REQUIRED ACTION:
Please copy each line of the listing that includes the string "캐글에서".

[[ INFORMATION PROVIDED, beginning ]]

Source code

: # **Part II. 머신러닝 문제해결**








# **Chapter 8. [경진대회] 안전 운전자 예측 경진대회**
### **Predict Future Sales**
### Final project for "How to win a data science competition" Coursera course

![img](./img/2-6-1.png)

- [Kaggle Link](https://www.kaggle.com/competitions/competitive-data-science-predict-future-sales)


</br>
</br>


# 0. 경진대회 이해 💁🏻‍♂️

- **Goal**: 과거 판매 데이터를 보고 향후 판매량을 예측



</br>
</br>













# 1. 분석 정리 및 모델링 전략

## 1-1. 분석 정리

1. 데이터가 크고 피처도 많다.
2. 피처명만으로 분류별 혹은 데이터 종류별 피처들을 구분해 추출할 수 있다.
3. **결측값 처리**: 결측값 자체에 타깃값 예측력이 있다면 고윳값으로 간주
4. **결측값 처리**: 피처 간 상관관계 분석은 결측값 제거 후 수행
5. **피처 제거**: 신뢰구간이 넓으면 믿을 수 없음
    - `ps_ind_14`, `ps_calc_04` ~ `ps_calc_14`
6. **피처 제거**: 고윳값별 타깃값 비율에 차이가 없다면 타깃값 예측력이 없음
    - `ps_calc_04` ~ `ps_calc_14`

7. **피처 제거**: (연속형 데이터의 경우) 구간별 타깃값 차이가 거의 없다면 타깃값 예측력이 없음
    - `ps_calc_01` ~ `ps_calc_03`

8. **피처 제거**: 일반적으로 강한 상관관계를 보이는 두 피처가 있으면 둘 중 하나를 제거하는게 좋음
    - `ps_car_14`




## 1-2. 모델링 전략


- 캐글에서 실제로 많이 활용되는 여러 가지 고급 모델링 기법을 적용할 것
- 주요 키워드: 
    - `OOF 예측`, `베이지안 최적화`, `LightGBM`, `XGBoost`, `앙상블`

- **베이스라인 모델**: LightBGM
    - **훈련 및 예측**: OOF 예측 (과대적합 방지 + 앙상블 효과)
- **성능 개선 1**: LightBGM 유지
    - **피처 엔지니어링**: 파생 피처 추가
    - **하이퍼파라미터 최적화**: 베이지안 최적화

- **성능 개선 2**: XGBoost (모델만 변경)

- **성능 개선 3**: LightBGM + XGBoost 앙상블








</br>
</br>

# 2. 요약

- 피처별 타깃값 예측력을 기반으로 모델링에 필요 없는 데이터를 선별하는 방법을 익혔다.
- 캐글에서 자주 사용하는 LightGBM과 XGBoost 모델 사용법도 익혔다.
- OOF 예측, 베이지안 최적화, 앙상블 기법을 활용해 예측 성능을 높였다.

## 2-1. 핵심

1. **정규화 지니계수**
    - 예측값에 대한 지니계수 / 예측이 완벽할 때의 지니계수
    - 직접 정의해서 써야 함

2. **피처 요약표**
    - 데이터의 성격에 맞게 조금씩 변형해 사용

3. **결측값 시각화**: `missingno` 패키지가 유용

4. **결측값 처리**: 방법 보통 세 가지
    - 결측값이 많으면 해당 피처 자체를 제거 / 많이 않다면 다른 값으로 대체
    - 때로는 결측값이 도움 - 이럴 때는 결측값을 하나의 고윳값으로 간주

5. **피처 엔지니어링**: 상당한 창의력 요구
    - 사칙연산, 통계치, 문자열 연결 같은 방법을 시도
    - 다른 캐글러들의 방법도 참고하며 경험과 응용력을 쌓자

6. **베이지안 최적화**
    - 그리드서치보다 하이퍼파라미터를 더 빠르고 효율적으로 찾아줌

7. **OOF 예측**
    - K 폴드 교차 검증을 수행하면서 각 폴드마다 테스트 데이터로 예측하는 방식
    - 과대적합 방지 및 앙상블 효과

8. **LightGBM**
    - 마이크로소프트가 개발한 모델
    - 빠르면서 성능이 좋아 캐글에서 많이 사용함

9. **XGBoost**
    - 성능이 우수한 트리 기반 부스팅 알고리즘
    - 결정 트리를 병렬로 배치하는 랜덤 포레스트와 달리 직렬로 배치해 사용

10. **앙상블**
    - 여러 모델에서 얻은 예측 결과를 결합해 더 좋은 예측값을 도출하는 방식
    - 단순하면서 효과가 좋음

[[ INFORMATION PROVIDED, end ]]

ANSWER BOX:
- 캐글에서 실제로 많이 활용되는 여러 가지 고급 모델링 기법을 적용할 것
- 캐글에서 자주 사용하는 LightGBM과 XGBoost 모델 사용법도 익혔다.
    - 빠르면서 성능이 좋아 캐글에서 많이 사용함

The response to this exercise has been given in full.